Par : AZZEDINE MIHOUBI (*)

1La commémoration, ce 3 avril 2010, du vingtième anniversaire de la promulgation de la loi 90-07 du 3 avril 1990 relative à l’information donne un cachet particulier au programme préparé cette année en Algérie, pour célébrer le 3 mai 2010 la Journée internationale de la liberté de la presse.

Cela nous donne l’occasion de rappeler que ce texte législatif, promulgué il y a maintenant vingt ans, a constitué le cadre juridique de la contribution des pouvoirs publics à l’émergence d’une presse pluraliste, privée à travers une aide multiforme. L’aide de l’État s’est traduite, en effet, par la multiplication de titres de journaux ayant consacré l’exercice de la liberté de la presse. S’agissant de l’évolution du dispositif juridique algérien, il faut savoir qu’au plan de la législation interne, deux lois ont été promulguées depuis l’Indépendance, en 1982 et 1990, obéissant à des choix et modèles de société différents. Aujourd’hui, alors que la société algérienne exprime de nouveaux besoins en matière d’information, et à l’heure de la véritable révolution véhiculée par les technologies de l’information et de la communication, l’Algérie s’inscrit dans ce processus de transformation et de mutation en œuvrant à une mise à niveau générale qui touche aussi bien les aspects technologiques et les supports que le domaine des libertés, notamment la consécration et la protection de la liberté d’expression et son corollaire la liberté de la presse. Le principe de la liberté de la presse est inscrit à la fois dans le texte fondamental, la Constitution et dans la législation et la réglementation.
En effet, la loi d’avril 90 et les textes subséquents ont offert aux journalistes du secteur public la faculté de “constituer des collectifs professionnels pour la création et l’édition d’un titre indépendant, de revues ou de périodiques” en prévoyant d’accompagner ces projets par des facilités diverses. Elle a servi de levier au processus de diversification de la presse écrite qui a marqué le paysage médiatique national.

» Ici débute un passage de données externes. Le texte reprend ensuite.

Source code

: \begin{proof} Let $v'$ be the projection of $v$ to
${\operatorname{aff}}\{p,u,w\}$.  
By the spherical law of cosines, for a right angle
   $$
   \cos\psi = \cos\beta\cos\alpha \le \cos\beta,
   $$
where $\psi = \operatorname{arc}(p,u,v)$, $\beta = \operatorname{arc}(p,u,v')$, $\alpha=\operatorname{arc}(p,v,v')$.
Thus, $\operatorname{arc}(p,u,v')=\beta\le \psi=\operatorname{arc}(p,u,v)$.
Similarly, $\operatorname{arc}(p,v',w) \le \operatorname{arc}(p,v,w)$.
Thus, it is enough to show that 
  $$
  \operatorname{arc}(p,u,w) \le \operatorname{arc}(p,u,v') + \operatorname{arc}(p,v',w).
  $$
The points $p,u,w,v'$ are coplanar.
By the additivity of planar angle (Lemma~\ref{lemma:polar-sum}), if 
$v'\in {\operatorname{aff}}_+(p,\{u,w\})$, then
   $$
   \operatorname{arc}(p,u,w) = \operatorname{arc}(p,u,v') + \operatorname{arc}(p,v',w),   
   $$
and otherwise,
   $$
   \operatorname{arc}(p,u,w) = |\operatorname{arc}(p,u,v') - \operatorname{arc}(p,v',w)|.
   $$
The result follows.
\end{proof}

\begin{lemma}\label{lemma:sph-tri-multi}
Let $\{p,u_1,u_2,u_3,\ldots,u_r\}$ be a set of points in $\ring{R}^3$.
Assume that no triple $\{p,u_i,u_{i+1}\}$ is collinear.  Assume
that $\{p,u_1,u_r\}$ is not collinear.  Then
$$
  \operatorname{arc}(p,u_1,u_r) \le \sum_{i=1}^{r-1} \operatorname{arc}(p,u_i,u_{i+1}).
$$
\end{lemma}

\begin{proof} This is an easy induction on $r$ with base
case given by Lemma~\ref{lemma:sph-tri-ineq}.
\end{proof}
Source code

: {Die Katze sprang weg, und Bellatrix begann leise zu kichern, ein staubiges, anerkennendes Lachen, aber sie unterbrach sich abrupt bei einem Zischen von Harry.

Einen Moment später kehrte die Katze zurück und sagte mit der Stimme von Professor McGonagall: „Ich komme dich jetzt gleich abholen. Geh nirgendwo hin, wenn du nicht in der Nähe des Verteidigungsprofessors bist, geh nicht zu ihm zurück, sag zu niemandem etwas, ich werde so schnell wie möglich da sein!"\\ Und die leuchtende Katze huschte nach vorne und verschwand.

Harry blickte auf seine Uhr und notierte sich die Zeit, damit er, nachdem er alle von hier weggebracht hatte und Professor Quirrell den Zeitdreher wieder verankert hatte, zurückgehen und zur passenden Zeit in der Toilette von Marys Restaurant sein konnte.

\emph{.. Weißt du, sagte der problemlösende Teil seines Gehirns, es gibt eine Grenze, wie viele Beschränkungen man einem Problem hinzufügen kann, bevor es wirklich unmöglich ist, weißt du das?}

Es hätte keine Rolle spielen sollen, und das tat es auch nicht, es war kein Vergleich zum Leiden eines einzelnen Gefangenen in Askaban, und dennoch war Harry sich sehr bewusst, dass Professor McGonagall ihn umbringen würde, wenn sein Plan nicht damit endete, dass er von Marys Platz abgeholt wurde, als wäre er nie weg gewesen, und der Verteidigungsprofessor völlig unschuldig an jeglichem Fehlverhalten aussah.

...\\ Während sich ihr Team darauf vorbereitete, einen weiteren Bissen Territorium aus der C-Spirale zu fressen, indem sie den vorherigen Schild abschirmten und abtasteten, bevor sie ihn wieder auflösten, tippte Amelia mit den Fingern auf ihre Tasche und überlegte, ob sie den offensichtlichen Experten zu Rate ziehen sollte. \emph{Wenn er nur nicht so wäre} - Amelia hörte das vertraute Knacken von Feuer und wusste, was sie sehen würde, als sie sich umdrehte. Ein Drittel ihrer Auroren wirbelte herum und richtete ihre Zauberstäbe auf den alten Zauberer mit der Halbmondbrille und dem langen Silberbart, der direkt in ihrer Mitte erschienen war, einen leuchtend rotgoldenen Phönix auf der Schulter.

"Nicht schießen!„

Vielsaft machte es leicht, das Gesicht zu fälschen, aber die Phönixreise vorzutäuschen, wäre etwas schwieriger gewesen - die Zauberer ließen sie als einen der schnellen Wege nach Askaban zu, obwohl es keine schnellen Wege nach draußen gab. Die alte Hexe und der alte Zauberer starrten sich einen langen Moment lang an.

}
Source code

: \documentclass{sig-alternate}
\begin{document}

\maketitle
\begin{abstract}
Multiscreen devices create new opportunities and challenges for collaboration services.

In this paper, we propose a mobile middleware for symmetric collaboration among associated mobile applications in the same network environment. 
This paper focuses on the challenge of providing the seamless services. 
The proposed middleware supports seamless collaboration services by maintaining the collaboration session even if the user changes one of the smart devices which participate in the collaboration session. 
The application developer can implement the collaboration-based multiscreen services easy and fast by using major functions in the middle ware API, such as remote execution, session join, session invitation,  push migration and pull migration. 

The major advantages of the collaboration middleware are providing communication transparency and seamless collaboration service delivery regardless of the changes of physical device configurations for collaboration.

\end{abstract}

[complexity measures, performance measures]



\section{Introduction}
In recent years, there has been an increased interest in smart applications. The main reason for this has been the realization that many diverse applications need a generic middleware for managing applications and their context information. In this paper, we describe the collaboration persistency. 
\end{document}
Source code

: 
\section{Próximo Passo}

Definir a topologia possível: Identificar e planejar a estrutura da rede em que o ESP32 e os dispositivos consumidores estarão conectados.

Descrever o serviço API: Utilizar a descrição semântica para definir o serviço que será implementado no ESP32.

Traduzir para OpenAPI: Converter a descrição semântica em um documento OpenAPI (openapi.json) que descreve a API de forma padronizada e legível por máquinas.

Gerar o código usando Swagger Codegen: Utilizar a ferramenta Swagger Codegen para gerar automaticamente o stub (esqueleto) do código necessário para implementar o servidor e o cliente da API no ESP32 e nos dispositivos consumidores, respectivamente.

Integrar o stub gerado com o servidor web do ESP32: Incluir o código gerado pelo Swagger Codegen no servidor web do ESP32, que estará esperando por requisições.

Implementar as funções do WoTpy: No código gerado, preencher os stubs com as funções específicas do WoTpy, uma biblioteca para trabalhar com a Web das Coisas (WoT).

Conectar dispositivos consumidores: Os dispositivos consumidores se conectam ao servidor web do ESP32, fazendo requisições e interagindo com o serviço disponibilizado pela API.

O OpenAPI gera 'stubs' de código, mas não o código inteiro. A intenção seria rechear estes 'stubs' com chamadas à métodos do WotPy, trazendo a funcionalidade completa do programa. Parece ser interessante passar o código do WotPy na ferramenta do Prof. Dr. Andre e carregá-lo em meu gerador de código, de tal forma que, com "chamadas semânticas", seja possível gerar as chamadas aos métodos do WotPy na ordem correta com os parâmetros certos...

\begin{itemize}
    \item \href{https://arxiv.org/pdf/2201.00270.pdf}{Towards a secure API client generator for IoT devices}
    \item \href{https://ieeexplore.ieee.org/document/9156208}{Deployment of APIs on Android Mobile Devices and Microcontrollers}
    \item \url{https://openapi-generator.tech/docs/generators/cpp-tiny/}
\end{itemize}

La profession de journaliste et son statut se trouvant au cœur de la problématique liée à la liberté de la presse ont connu une évolution qualitative depuis 1999, tant au plan de la pratique de la profession qu’au plan de ses relations avec les pouvoirs publics.

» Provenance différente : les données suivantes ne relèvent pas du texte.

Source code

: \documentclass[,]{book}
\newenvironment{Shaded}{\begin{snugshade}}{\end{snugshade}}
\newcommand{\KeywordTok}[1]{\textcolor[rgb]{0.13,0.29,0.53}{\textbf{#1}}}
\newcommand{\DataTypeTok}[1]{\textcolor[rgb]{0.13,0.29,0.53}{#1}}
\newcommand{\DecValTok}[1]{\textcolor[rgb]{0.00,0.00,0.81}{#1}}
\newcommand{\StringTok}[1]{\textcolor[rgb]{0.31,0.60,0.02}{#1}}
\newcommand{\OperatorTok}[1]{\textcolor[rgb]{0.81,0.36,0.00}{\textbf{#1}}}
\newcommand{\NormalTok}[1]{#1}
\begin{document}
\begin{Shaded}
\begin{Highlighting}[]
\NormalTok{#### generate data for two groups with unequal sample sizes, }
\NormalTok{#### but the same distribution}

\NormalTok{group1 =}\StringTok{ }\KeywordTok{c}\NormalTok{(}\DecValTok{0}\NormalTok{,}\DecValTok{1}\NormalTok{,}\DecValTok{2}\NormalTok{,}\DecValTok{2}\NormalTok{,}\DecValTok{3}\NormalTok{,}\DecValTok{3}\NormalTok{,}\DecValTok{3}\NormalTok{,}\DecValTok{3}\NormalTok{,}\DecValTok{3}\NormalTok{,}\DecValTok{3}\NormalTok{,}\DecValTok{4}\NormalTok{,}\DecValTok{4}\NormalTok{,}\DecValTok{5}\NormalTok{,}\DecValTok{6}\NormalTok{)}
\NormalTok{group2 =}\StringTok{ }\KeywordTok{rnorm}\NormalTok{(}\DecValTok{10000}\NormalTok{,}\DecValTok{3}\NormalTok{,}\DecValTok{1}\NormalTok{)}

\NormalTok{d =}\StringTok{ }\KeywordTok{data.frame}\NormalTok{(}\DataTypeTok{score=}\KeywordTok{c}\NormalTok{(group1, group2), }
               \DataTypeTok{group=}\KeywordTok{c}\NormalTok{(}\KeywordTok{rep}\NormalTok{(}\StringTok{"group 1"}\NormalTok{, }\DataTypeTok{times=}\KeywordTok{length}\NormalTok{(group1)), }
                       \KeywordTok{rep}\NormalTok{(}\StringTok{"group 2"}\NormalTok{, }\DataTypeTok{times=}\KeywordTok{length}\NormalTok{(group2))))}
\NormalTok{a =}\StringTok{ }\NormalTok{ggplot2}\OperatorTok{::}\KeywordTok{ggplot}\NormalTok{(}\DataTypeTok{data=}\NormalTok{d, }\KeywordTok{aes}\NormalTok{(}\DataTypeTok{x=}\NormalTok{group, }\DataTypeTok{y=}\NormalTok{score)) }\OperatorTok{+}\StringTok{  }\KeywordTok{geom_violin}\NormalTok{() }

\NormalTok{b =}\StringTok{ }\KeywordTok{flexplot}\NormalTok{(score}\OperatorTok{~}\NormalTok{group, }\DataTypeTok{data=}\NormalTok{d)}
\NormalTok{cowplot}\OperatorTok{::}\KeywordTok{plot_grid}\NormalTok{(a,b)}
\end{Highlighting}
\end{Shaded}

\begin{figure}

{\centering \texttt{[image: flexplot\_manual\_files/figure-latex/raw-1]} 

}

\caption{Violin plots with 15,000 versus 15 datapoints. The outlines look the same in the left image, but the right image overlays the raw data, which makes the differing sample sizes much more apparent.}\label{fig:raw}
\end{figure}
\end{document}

C’est dans le prolongement de ces grands changements sociopolitiques, qui ont touché notre pays, que la presse algérienne a connu un essor sans précédent et fut appelée à jouer un rôle de premier plan dans la lutte contre la montée de l’intolérance et du terrorisme. Elle en paya d’ailleurs le lourd tribut puisque plus d’une centaine de journalistes furent assassinés, tandis que plusieurs dizaines d’autres furent contraints à l’exil.

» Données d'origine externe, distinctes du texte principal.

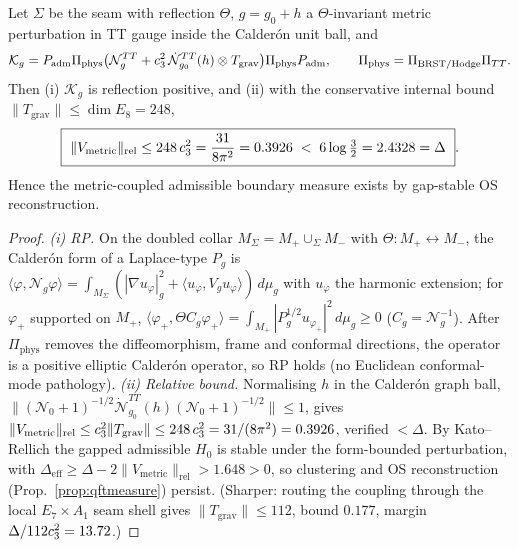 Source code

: \begin{proposition}
\label{prop:metricrp}
Let $\Sigma$ be the seam with reflection $\Theta$, $g=g_0+h$ a $\Theta$-invariant metric perturbation in
TT gauge inside the Calder\'on unit ball, and
\[
  \mathcal K_g=P_{\mathrm{adm}}\Pi_{\mathrm{phys}}\bigl(\mathcal N^{TT}_g
  +\cthree^2\,\dot{\mathcal N}^{TT}_{g_0}(h)\otimes T_{\mathrm{grav}}\bigr)\Pi_{\mathrm{phys}}P_{\mathrm{adm}},
  \qquad \Pi_{\mathrm{phys}}=\Pi_{\mathrm{BRST/Hodge}}\Pi_{TT}.
\]
Then (i) $\mathcal K_g$ is reflection positive, and (ii) with the conservative internal bound
$\|T_{\mathrm{grav}}\|\le\dim E_8=248$,
\[
  \boxed{\ \|V_{\mathrm{metric}}\|_{\mathrm{rel}}\le 248\,\cthree^2=\frac{31}{8\pi^2}=0.3926
  \;<\;6\log\tfrac32=2.4328=\Delta\ }.
\]
Hence the metric-coupled admissible boundary measure exists by gap-stable OS reconstruction.
\end{proposition}
\begin{proof}
\emph{(i) RP.} On the doubled collar $M_\Sigma=M_+\cup_\Sigma M_-$ with $\Theta:M_+\leftrightarrow M_-$,
the Calder\'on form of a Laplace-type $P_g$ is
$\langle\varphi,\mathcal N_g\varphi\rangle=\int_{M_\Sigma}(|\nabla u_\varphi|_g^2+\langle u_\varphi,V_g u_\varphi\rangle)\,d\mu_g$
with $u_\varphi$ the harmonic extension; for $\varphi_+$ supported on $M_+$,
$\langle\varphi_+,\Theta C_g\varphi_+\rangle=\int_{M_+}|P_g^{1/2}u_{\varphi_+}|^2\,d\mu_g\ge0$
($C_g=\mathcal N_g^{-1}$). After $\Pi_{\mathrm{phys}}$ removes the diffeomorphism, frame and conformal
directions, the operator is a positive elliptic Calder\'on operator, so RP holds (no Euclidean
conformal-mode pathology). \emph{(ii) Relative bound.} Normalising $h$ in the Calder\'on graph ball,
$\|(\mathcal N_0+1)^{-1/2}\dot{\mathcal N}^{TT}_{g_0}(h)(\mathcal N_0+1)^{-1/2}\|\le1$, gives
$\|V_{\mathrm{metric}}\|_{\mathrm{rel}}\le\cthree^2\|T_{\mathrm{grav}}\|\le248\,\cthree^2=31/(8\pi^2)=0.3926$,
verified $<\Delta$. By Kato--Rellich the gapped admissible $H_0$ is stable under the form-bounded
perturbation, with $\Delta_{\mathrm{eff}}\ge\Delta-2\|V_{\mathrm{metric}}\|_{\mathrm{rel}}>1.648>0$, so
clustering and OS reconstruction (Prop.~\ref{prop:qftmeasure}) persist. (Sharper: routing the coupling
through the local $E_7{\times}A_1$ seam shell gives $\|T_{\mathrm{grav}}\|\le112$, bound $0.177$, margin
$\Delta/112\cthree^2=13.72$.)
\end{proof}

C’est l’occasion, au moment où notre pays célèbre la Journée internationale de la liberté de la presse, de rendre un hommage appuyé à cette profession noble qui n’a pas hésité un seul instant à s’impliquer aux côtés d’autres forces nationales dans la défense des acquis de la République et de l’unité du pays.
Le sacrifice suprême qu’elle a consenti a été au demeurant maintes fois évoqué par Son Excellence Monsieur le président de la République qui nourrit à son endroit toute la considération et tout le respect qu’elle mérite pour les services qu’elle a rendus à la République et au pluralisme en Algérie.
Ma conviction est que l’expérience algérienne en matière de journalisme ne doit pas être limitée aux vingt dernières années, car il s’agit, plutôt, d’une suite d’accumulations qui se sont faites jusqu’au jour d’aujourd’hui, en passant par la presse du mouvement national, de la réforme, l’indépendance et le pluralisme. Je ne suis pas de ceux qui disent qu’il existe une presse du 4 octobre, qualifiée de langue de bois occulte et stérile, ni une presse du 5 octobre, qui est une langue de verre transparente et constructive, puisqu’en fin de compte, il s’agit d’une expérience journalistique algérienne, évoluant avec l’évolution de la société algérienne. Maintenant, si nous parlons du pluralisme médiatique, il est à noter qu’il a été caractérisé par trois compartiments, à savoir le compartiment relatif au fondement, le compartiment de la lutte pour la consécration de la liberté de la presse et le troisième s’est intéressé à l’instauration des bases professionnelles.
Je considère que la presse algérienne est tenue d’améliorer sa relation avec l’équation aux trois dimensions : la liberté, le professionnalisme et la déontologie qui sont des paramètres de crédibilité et de pérennité de l’exercice journalistique. Dans tous les cas de figure, l’évolution de la presse demeure étroitement liée à l’évolution adaptée des textes juridiques qui régissent ce domaine de manière à obtenir l’harmonisation avec les mutations que connaît le monde des médias. À ce titre, je saisis cette occasion pour dire qu’un avant-projet de loi relatif à l’information est en maturation pour constituer la plate-forme qui sera soumise à enrichissements de concert avec la corporation en vue de mettre en œuvre l’engagement de Son Excellence Monsieur le président de la République Abdelaziz Bouteflika.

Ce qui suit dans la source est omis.